■ Task objective
Count up the lines below that hold "rtsp", then give that count by itself.

■ Records provided
::::::::::
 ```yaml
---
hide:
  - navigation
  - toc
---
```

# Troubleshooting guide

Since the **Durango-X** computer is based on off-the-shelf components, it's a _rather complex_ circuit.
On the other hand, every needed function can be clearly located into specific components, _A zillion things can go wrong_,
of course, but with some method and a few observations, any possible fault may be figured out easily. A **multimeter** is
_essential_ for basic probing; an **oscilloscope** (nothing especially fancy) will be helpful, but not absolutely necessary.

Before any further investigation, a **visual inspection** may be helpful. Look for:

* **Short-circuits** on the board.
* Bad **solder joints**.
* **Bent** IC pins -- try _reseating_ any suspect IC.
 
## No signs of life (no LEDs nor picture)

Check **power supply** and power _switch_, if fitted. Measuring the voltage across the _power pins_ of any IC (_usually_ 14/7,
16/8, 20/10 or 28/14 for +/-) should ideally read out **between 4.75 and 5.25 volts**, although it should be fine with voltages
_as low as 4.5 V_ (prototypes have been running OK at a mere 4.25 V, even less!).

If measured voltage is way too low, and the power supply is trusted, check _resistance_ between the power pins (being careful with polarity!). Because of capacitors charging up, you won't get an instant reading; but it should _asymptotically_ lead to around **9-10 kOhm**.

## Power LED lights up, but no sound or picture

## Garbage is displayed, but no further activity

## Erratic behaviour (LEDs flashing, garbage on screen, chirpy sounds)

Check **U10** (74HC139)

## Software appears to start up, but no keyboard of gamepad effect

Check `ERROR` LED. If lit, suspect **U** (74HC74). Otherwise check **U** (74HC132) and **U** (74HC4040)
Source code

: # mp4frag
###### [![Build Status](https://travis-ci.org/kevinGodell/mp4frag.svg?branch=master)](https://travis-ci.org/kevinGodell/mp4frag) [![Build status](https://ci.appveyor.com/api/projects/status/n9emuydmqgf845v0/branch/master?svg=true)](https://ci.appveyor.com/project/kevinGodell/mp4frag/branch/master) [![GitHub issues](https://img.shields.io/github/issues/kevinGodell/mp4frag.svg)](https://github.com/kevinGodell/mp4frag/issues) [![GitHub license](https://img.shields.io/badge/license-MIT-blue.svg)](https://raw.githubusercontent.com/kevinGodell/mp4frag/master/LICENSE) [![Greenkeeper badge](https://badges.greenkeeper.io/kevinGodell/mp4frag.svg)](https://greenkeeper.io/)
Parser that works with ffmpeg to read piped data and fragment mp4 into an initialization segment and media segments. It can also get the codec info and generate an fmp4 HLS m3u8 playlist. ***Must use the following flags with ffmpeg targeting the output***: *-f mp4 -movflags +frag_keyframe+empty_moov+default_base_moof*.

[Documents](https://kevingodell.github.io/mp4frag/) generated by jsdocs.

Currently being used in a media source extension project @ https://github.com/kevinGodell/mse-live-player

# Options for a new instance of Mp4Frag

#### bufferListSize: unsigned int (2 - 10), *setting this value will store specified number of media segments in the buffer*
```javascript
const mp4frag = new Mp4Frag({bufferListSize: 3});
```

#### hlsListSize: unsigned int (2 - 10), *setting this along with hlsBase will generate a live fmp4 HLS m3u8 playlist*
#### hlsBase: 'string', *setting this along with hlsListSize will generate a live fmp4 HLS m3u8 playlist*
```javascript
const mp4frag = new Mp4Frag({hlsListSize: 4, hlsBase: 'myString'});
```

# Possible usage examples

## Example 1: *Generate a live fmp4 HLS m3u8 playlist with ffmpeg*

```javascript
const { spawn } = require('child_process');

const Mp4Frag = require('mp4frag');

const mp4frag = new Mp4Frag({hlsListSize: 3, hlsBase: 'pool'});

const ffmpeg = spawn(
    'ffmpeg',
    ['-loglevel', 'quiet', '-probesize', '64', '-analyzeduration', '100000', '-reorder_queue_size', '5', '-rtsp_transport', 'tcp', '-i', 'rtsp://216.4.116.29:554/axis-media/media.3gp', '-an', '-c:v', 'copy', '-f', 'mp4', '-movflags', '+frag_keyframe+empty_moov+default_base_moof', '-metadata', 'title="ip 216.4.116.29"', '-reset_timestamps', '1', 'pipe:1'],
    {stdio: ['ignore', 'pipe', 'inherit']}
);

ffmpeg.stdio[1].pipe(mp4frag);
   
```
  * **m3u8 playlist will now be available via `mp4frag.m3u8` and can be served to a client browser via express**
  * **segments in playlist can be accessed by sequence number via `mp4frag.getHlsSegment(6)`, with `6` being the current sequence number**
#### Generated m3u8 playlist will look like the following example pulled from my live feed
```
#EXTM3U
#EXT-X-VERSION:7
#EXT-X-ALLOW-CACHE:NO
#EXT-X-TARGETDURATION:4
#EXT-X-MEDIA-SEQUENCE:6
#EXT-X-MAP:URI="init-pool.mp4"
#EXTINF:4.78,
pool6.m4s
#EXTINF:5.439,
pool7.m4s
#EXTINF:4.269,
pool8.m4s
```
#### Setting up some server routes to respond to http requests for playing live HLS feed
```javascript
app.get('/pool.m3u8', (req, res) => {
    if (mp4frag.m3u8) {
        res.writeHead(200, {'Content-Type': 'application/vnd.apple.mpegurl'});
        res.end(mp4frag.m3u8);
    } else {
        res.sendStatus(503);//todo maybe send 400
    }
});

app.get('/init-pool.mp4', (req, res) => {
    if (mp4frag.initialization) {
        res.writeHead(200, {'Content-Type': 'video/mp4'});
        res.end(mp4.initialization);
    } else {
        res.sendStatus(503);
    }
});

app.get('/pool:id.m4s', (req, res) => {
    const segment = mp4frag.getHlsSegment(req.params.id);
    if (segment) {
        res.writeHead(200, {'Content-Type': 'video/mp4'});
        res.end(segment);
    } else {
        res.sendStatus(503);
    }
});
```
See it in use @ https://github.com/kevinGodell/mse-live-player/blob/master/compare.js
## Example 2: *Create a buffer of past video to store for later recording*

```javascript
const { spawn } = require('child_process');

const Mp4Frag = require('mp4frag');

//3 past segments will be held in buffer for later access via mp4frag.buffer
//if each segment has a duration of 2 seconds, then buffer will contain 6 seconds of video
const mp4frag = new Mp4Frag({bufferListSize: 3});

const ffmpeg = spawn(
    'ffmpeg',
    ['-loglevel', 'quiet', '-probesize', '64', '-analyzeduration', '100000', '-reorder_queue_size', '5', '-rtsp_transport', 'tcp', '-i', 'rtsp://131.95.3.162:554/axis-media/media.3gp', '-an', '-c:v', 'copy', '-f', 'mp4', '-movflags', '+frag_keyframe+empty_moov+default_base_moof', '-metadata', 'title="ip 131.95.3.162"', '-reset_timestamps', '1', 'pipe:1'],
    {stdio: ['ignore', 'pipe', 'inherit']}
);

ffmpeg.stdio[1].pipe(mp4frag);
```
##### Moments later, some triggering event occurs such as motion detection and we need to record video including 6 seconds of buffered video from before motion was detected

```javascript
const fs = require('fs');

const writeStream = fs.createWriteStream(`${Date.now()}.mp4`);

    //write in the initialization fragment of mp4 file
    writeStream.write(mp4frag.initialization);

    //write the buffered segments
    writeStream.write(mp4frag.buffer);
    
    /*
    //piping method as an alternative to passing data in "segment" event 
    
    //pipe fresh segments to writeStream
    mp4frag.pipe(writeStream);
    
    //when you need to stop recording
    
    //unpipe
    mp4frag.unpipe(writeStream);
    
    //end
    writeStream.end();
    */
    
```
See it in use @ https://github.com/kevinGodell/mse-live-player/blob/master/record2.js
::::::::::
■ Written solution
2